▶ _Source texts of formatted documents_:
※ ※ ※

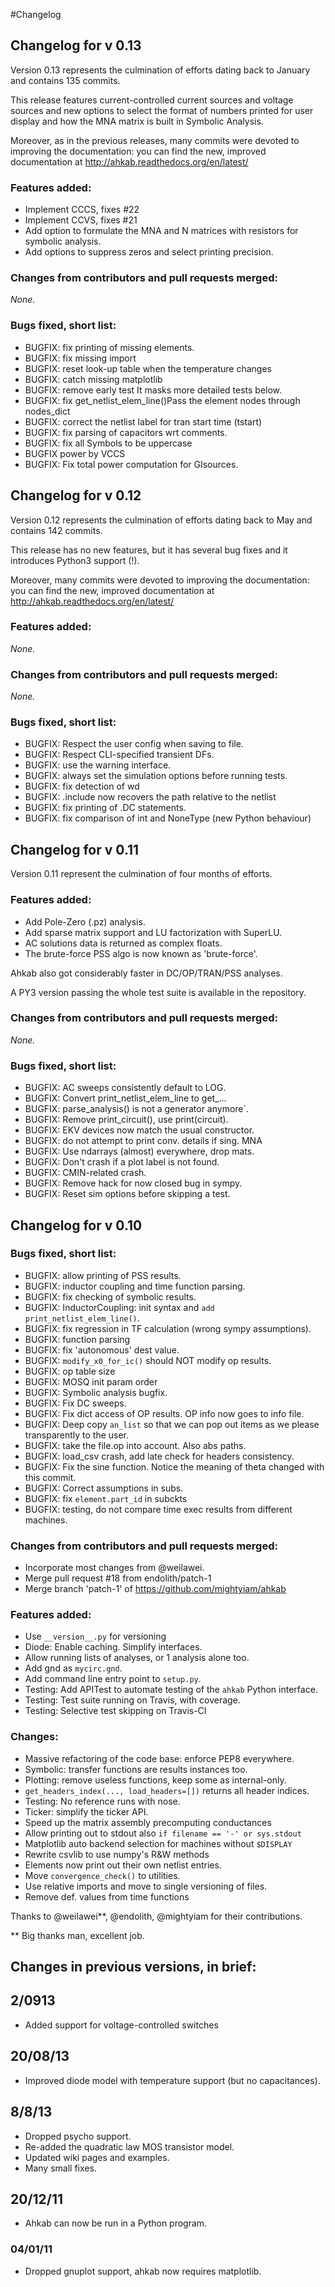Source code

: <!-- Name: Changelog -->
#Changelog

## Changelog for v 0.13

Version 0.13 represents the culmination of efforts dating back to January and contains 135 commits.

This release features current-controlled current sources and voltage sources and new options to select the format of numbers printed for user display and how the MNA matrix is built in Symbolic Analysis. 

Moreover, as in the previous releases, many commits were devoted to improving the documentation: you can find the new, improved documentation at http://ahkab.readthedocs.org/en/latest/

### Features added:

* Implement CCCS, fixes #22
* Implement CCVS, fixes #21
* Add option to formulate the MNA and N matrices with resistors for symbolic analysis.
* Add options to suppress zeros and select printing precision.

### Changes from contributors and pull requests merged:

*None.* 

### Bugs fixed, short list:

* BUGFIX: fix printing of missing elements.
* BUGFIX: fix missing import
* BUGFIX: reset look-up table when the temperature changes
* BUGFIX: catch missing matplotlib
* BUGFIX: remove early test It masks more detailed tests below.
* BUGFIX: fix get_netlist_elem_line()Pass the element nodes through nodes_dict
* BUGFIX: correct the netlist label for tran start time (tstart)
* BUGFIX: fix parsing of capacitors wrt comments.
* BUGFIX: fix all Symbols to be uppercase
* BUGFIX power by VCCS
* BUGFIX: Fix total power computation for GIsources.

## Changelog for v 0.12

Version 0.12 represents the culmination of efforts dating back to May and contains 142 commits.

This release has no new features, but it has several bug fixes and it introduces Python3 support (!).

Moreover, many commits were devoted to improving the documentation: you can find the new, improved documentation at http://ahkab.readthedocs.org/en/latest/

### Features added:

*None.*

### Changes from contributors and pull requests merged:

*None.* 

### Bugs fixed, short list:

* BUGFIX: Respect the user config when saving to file.
* BUGFIX: Respect CLI-specified transient DFs.
* BUGFIX: use the warning interface.
* BUGFIX: always set the simulation options before running tests.
* BUGFIX: fix detection of wd
* BUGFIX: .include now recovers the path relative to the netlist
* BUGFIX: fix printing of .DC statements.
* BUGFIX: fix comparison of int and NoneType (new Python behaviour)


## Changelog for v 0.11

Version 0.11 represent the culmination of four months of efforts.

### Features added:

* Add Pole-Zero (.pz) analysis.
* Add sparse matrix support and LU factorization with SuperLU.
* AC solutions data is returned as complex floats.
* The brute-force PSS algo is now known as 'brute-force'.

Ahkab also got considerably faster in DC/OP/TRAN/PSS analyses.

A PY3 version passing the whole test suite is available in the
repository.

### Changes from contributors and pull requests merged:

*None.*

### Bugs fixed, short list:

* BUGFIX: AC sweeps consistently default to LOG.
* BUGFIX: Convert print_netlist_elem_line to get_... 
* BUGFIX: parse_analysis() is not a generator anymore`.
* BUGFIX: Remove print_circuit(), use print(circuit).
* BUGFIX: EKV devices now match the usual constructor.
* BUGFIX: do not attempt to print conv. details if sing. MNA
* BUGFIX: Use ndarrays (almost) everywhere, drop mats.
* BUGFIX: Don't crash if a plot label is not found.
* BUGFIX: CMIN-related crash.
* BUGFIX: Remove hack for now closed bug in sympy.
* BUGFIX: Reset sim options before skipping a test.

## Changelog for v 0.10

### Bugs fixed, short list:

*    BUGFIX: allow printing of PSS results.
*    BUGFIX: inductor coupling and time function parsing.
*    BUGFIX: fix checking of symbolic results.
*    BUGFIX: InductorCoupling: init syntax and `add print_netlist_elem_line()`.
*    BUGFIX: fix regression in TF calculation (wrong sympy assumptions).
*    BUGFIX: function parsing
*    BUGFIX: fix 'autonomous' dest value.
*    BUGFIX: `modify_x0_for_ic()` should NOT modify op results.
*    BUGFIX: op table size
*    BUGFIX: MOSQ init param order
*    BUGFIX: Symbolic analysis bugfix.
*    BUGFIX: Fix DC sweeps.
*    BUGFIX: Fix dict access of OP results. OP info now goes to info file.
*    BUGFIX: Deep copy `an_list` so that we can pop out items as we please transparently to the user.
*    BUGFIX: take the file.op into account. Also abs paths.
*    BUGFIX: load_csv crash, add late check for headers consistency.
*    BUGFIX: Fix the sine function. Notice the meaning of theta changed with this commit.
*    BUGFIX: Correct assumptions in subs.
*    BUGFIX: fix `element.part_id` in subckts
*    BUGFIX: testing, do not compare time exec results from different machines.

### Changes from contributors and pull requests merged:

*    Incorporate most changes from @weilawei. 
*    Merge pull request #18 from endolith/patch-1
*    Merge branch 'patch-1' of https://github.com/mightyiam/ahkab

### Features added:

*    Use `__version__.py` for versioning
*    Diode: Enable caching. Simplify interfaces.
*    Allow running lists of analyses, or 1 analysis alone too.
*    Add gnd as `mycirc.gnd`.
*    Add command line entry point to `setup.py`.
*    Testing: Add APITest to automate testing of the `ahkab` Python interface.
*    Testing: Test suite running on Travis, with coverage.
*    Testing: Selective test skipping on Travis-CI

### Changes:

*    Massive refactoring of the code base: enforce PEP8 everywhere.
*    Symbolic: transfer functions are results instances too.
*    Plotting: remove useless functions, keep some as internal-only.
*    `get_headers_index(..., load_headers=[])` returns all header indices.
*    Testing: No reference runs with nose.
*    Ticker: simplify the ticker API.
*    Speed up the matrix assembly precomputing conductances
*    Allow printing out to stdout also `if filename == '-' or sys.stdout`
*    Matplotlib auto backend selection for machines without `$DISPLAY`
*    Rewrite csvlib to use numpy's R&W methods
*    Elements now print out their own netlist entries.
*    Move `convergence_check()` to utilities.
*    Use relative imports and move to single versioning of files.
*    Remove def. values from time functions
  
Thanks to @weilawei**, @endolith, @mightyiam for their contributions.

** Big thanks man, excellent job.

## Changes in previous versions, in brief:

## 2/0913
*  Added support for voltage-controlled switches

## 20/08/13
*  Improved diode model with temperature support (but no capacitances).

## 8/8/13
 * Dropped psycho support. 
 * Re-added the quadratic law MOS transistor model.
 * Updated wiki pages and examples.
 * Many small fixes.

## 20/12/11
* Ahkab can now be run in a Python program.

### 04/01/11
* Dropped gnuplot support, ahkab now requires matplotlib.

※ ※ ※

▶ _WHAT THIS TASK INVOLVES_:
Please print an exact copy of the records, with no pictures.

▶ _WRITTEN RESPONSE_:
Source code

: <!-- Name: Changelog -->
#Changelog

## Changelog for v 0.13

Version 0.13 represents the culmination of efforts dating back to January and contains 135 commits.

This release features current-controlled current sources and voltage sources and new options to select the format of numbers printed for user display and how the MNA matrix is built in Symbolic Analysis. 

Moreover, as in the previous releases, many commits were devoted to improving the documentation: you can find the new, improved documentation at http://ahkab.readthedocs.org/en/latest/

### Features added:

* Implement CCCS, fixes #22
* Implement CCVS, fixes #21
* Add option to formulate the MNA and N matrices with resistors for symbolic analysis.
* Add options to suppress zeros and select printing precision.

### Changes from contributors and pull requests merged:

*None.* 

### Bugs fixed, short list:

* BUGFIX: fix printing of missing elements.
* BUGFIX: fix missing import
* BUGFIX: reset look-up table when the temperature changes
* BUGFIX: catch missing matplotlib
* BUGFIX: remove early test It masks more detailed tests below.
* BUGFIX: fix get_netlist_elem_line()Pass the element nodes through nodes_dict
* BUGFIX: correct the netlist label for tran start time (tstart)
* BUGFIX: fix parsing of capacitors wrt comments.
* BUGFIX: fix all Symbols to be uppercase
* BUGFIX power by VCCS
* BUGFIX: Fix total power computation for GIsources.

## Changelog for v 0.12

Version 0.12 represents the culmination of efforts dating back to May and contains 142 commits.

This release has no new features, but it has several bug fixes and it introduces Python3 support (!).

Moreover, many commits were devoted to improving the documentation: you can find the new, improved documentation at http://ahkab.readthedocs.org/en/latest/

### Features added:

*None.*

### Changes from contributors and pull requests merged:

*None.* 

### Bugs fixed, short list:

* BUGFIX: Respect the user config when saving to file.
* BUGFIX: Respect CLI-specified transient DFs.
* BUGFIX: use the warning interface.
* BUGFIX: always set the simulation options before running tests.
* BUGFIX: fix detection of wd
* BUGFIX: .include now recovers the path relative to the netlist
* BUGFIX: fix printing of .DC statements.
* BUGFIX: fix comparison of int and NoneType (new Python behaviour)


## Changelog for v 0.11

Version 0.11 represent the culmination of four months of efforts.

### Features added:

* Add Pole-Zero (.pz) analysis.
* Add sparse matrix support and LU factorization with SuperLU.
* AC solutions data is returned as complex floats.
* The brute-force PSS algo is now known as 'brute-force'.

Ahkab also got considerably faster in DC/OP/TRAN/PSS analyses.

A PY3 version passing the whole test suite is available in the
repository.

### Changes from contributors and pull requests merged:

*None.*

### Bugs fixed, short list:

* BUGFIX: AC sweeps consistently default to LOG.
* BUGFIX: Convert print_netlist_elem_line to get_... 
* BUGFIX: parse_analysis() is not a generator anymore`.
* BUGFIX: Remove print_circuit(), use print(circuit).
* BUGFIX: EKV devices now match the usual constructor.
* BUGFIX: do not attempt to print conv. details if sing. MNA
* BUGFIX: Use ndarrays (almost) everywhere, drop mats.
* BUGFIX: Don't crash if a plot label is not found.
* BUGFIX: CMIN-related crash.
* BUGFIX: Remove hack for now closed bug in sympy.
* BUGFIX: Reset sim options before skipping a test.

## Changelog for v 0.10

### Bugs fixed, short list:

*    BUGFIX: allow printing of PSS results.
*    BUGFIX: inductor coupling and time function parsing.
*    BUGFIX: fix checking of symbolic results.
*    BUGFIX: InductorCoupling: init syntax and `add print_netlist_elem_line()`.
*    BUGFIX: fix regression in TF calculation (wrong sympy assumptions).
*    BUGFIX: function parsing
*    BUGFIX: fix 'autonomous' dest value.
*    BUGFIX: `modify_x0_for_ic()` should NOT modify op results.
*    BUGFIX: op table size
*    BUGFIX: MOSQ init param order
*    BUGFIX: Symbolic analysis bugfix.
*    BUGFIX: Fix DC sweeps.
*    BUGFIX: Fix dict access of OP results. OP info now goes to info file.
*    BUGFIX: Deep copy `an_list` so that we can pop out items as we please transparently to the user.
*    BUGFIX: take the file.op into account. Also abs paths.
*    BUGFIX: load_csv crash, add late check for headers consistency.
*    BUGFIX: Fix the sine function. Notice the meaning of theta changed with this commit.
*    BUGFIX: Correct assumptions in subs.
*    BUGFIX: fix `element.part_id` in subckts
*    BUGFIX: testing, do not compare time exec results from different machines.

### Changes from contributors and pull requests merged:

*    Incorporate most changes from @weilawei. 
*    Merge pull request #18 from endolith/patch-1
*    Merge branch 'patch-1' of https://github.com/mightyiam/ahkab

### Features added:

*    Use `__version__.py` for versioning
*    Diode: Enable caching. Simplify interfaces.
*    Allow running lists of analyses, or 1 analysis alone too.
*    Add gnd as `mycirc.gnd`.
*    Add command line entry point to `setup.py`.
*    Testing: Add APITest to automate testing of the `ahkab` Python interface.
*    Testing: Test suite running on Travis, with coverage.
*    Testing: Selective test skipping on Travis-CI

### Changes:

*    Massive refactoring of the code base: enforce PEP8 everywhere.
*    Symbolic: transfer functions are results instances too.
*    Plotting: remove useless functions, keep some as internal-only.
*    `get_headers_index(..., load_headers=[])` returns all header indices.
*    Testing: No reference runs with nose.
*    Ticker: simplify the ticker API.
*    Speed up the matrix assembly precomputing conductances
*    Allow printing out to stdout also `if filename == '-' or sys.stdout`
*    Matplotlib auto backend selection for machines without `$DISPLAY`
*    Rewrite csvlib to use numpy's R&W methods
*    Elements now print out their own netlist entries.
*    Move `convergence_check()` to utilities.
*    Use relative imports and move to single versioning of files.
*    Remove def. values from time functions
  
Thanks to @weilawei**, @endolith, @mightyiam for their contributions.

** Big thanks man, excellent job.

## Changes in previous versions, in brief:

## 2/0913
*  Added support for voltage-controlled switches

## 20/08/13
*  Improved diode model with temperature support (but no capacitances).

## 8/8/13
 * Dropped psycho support. 
 * Re-added the quadratic law MOS transistor model.
 * Updated wiki pages and examples.
 * Many small fixes.

## 20/12/11
* Ahkab can now be run in a Python program.

### 04/01/11
* Dropped gnuplot support, ahkab now requires matplotlib.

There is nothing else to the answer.